To define the problem a bit more formally, let $\mathcal{A}$ be the set of songs that you have, $\mathcal{A}=\left\{ a_1, a_2, \dots, a_n \right\}$, where $a_i$ is each individual song, which means that you have $n$ songs; and let $\mathcal{B}$ be your friend’s playlist, with $\mathcal{B}=\left\{ b_1, b_2, \dots, b_m \right\}$. There is no need for you and your friend to have the exact same number of songs, so $n$ might be different to $m$.

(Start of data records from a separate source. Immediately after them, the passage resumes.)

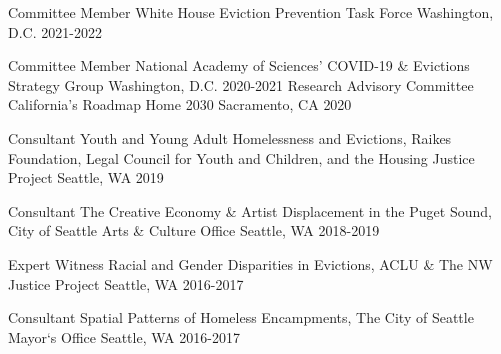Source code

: 
\begin{cvhonors}

  \cvhonor
    {Committee Member} %
    {White House Eviction Prevention Task Force} %
    {Washington, D.C.} %
    {2021-2022} %
    
  \cvhonor
    {Committee Member} %
    {National Academy of Sciences' COVID-19 \& Evictions Strategy Group} %
    {Washington, D.C.} %
    {2020-2021} %
  \cvhonor
    {Research Advisory Committee} %
    {California's Roadmap Home 2030} %
    {Sacramento, CA} %
    {2020} %
    
  \cvhonor
    {Consultant} %
    {Youth and Young Adult Homelessness and Evictions, Raikes Foundation, Legal Council for Youth and Children, and the Housing Justice Project} %
    {Seattle, WA} %
    {2019} %

  \cvhonor
    {Consultant} %
    {The Creative Economy \& Artist Displacement in the Puget Sound, City of Seattle Arts \& Culture Office} %
    {Seattle, WA} %
    {2018-2019} %

  \cvhonor
    {Expert Witness} %
    {Racial and Gender Disparities in Evictions, ACLU \& The NW Justice Project} %
    {Seattle, WA} %
    {2016-2017} %

  \cvhonor
    {Consultant} %
    {Spatial Patterns of Homeless Encampments, The City of Seattle Mayor‘s Office} %
    {Seattle, WA} %
    {2016-2017} %

\end{cvhonors}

From those two sets, $\mathcal{A}$ and $\mathcal{B}$, we want to define a measure that tells us how similar they are. If we focus first on the songs that you both have in common, we let $\mathcal{C} = \mathcal{A} \cap \mathcal{B} = \left\{ c_1, c_2, \dots, c_p \right\}$, which means that you share $p$ songs (where $p$ might be zero, in which case you have no music in common) and then the songs that you both have in total, $\mathcal{D} = \mathcal{A} \cup \mathcal{B} = \left\{ d_1, d_2, \dots, d_q \right\}$, where $q$ is the total number of distinct songs that you have. Let’s assume that between both of your playlists you have at least one song, so $q>0$. From this we define the similarity between your music preferences as

$$\operatorname{Sim}(\mathscr{A},\mathcal{B}) = \frac{\left|\mathcal{A} \cap \mathcal{B}\right|}{\left|\mathcal{A} \cup \mathcal{B}\right|} = \frac{|\mathcal{C}|}{|\mathcal{D}|} = \frac{p}{q}, $$

where $|\mathcal{A}|$ denotes the number of elements in $\mathcal{A}$, that is, the number of songs that you have.

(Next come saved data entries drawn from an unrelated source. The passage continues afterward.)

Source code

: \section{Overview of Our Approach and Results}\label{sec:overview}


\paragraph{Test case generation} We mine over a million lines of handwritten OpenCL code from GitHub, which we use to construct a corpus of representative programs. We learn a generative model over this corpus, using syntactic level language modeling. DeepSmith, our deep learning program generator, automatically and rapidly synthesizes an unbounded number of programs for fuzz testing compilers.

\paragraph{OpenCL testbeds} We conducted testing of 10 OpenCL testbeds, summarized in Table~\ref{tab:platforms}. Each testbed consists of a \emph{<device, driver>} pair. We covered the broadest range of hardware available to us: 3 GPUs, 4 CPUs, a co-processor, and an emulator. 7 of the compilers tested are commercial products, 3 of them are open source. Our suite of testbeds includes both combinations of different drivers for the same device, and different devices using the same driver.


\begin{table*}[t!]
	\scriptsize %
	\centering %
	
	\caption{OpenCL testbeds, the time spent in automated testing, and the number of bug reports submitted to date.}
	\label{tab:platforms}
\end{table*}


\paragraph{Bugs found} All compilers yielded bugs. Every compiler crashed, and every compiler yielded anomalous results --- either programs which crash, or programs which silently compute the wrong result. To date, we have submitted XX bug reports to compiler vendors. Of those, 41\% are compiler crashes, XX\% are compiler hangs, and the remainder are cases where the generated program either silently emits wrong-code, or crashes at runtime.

This measure of the similarity between your music has very interesting properties. First, as the number of songs you both share is obviously not negative, then the measure is also not negative; and also, the number of songs that you share has to be less or equal than the total number of songs that you both have, so the similarity is smaller than one. Written in a more mathematical way, we say that

$$ 0 \leq p \leq q \hspace{20pt} \Rightarrow \hspace{20pt} 0 \leq \frac{p}{q} \leq 1 \hspace{20pt} \Rightarrow \hspace{20pt} \operatorname{Sim}(\mathcal{A}, \mathcal{B}) \in\left[0,1\right]. $$

A second property of this measure is that if you and your friend have exactly the same music, then $\mathcal{C} = \mathcal{D}$, which means that $p = q$, and so the similarity of your music is exactly one. In other words, $\operatorname{Sim}(\mathcal{A}, \mathcal{A}) = 1$.

A third property that we get from measuring in this way is that $\operatorname{Sim}(\mathcal{A}, \mathcal{B}) =\operatorname{Sim}(\mathcal{B}, \mathcal{A}),$ in which case we say that the measure is commutative.

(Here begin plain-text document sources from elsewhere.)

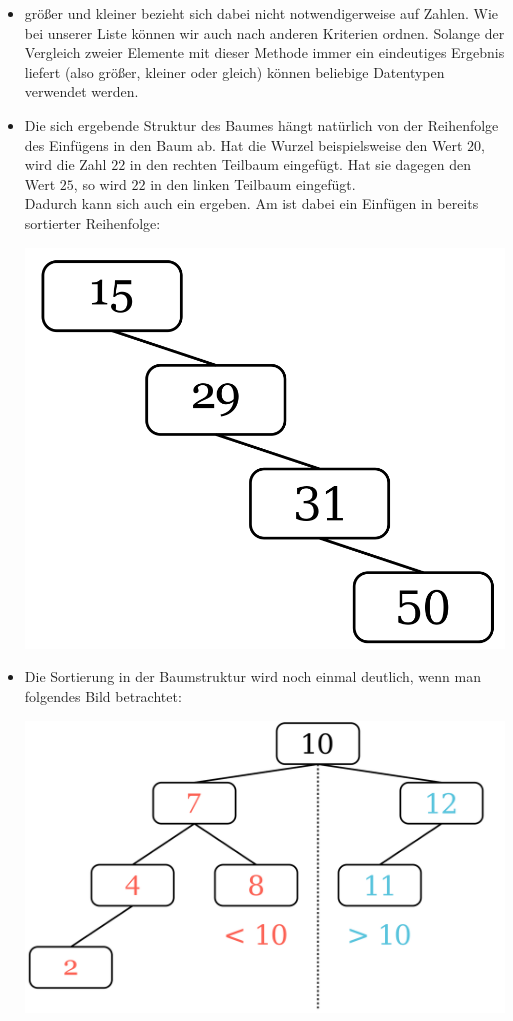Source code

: \documentclass{article}
\begin{document}
\begin{itemize}
    \item größer und kleiner bezieht sich dabei nicht notwendigerweise auf Zahlen. Wie bei unserer Liste können wir auch nach anderen Kriterien ordnen. Solange der Vergleich zweier Elemente mit dieser Methode immer ein eindeutiges Ergebnis liefert (also größer, kleiner oder gleich) können beliebige Datentypen verwendet werden.
    \item Die sich ergebende Struktur des Baumes hängt natürlich von der Reihenfolge des Einfügens in den Baum ab. Hat die Wurzel beispielsweise den Wert $20$, wird die Zahl $22$ in den rechten Teilbaum eingefügt. Hat sie dagegen den Wert $25$, so wird $22$ in den linken Teilbaum eingefügt. \\
          Dadurch kann sich auch ein  ergeben. Am  ist dabei ein Einfügen in bereits sortierter Reihenfolge:
          \begin{center}
              \includegraphics[scale=0.15]{../media/linear.png}
          \end{center}
    \item Die Sortierung in der Baumstruktur wird noch einmal deutlich, wenn man folgendes Bild betrachtet:
          \begin{center}
              \includegraphics[scale=0.15]{../media/sortedTree.png}

\end{center}
\end{itemize}
\end{document}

A final property is the effect of acquiring a new song. If you add that new song to your collection but your friend does not, then the size of the intersection remains the same whilst the size of the union increases as a result of that brand new song and so the similarity would decrease. On the other hand, if you both buy the same song, then the size of the intersection $p$ increases by one, and so does the union. For that reason, unless the similarity was already one (which means that your music was identical) then the measure increases thanks to that new song.

With this measure you could compute the similarity between your music and every person that you know and then rank them from the one with the most similar music to the one whose taste is most different.

Social Networks

Similarity in Social Networks

Similarity in Social Networks

The same idea on similarity could be applied to a social network like Facebook. In this case you may consider your set of contacts as the set to be compared, and the similarity is based on the amount of contacts that you have in common.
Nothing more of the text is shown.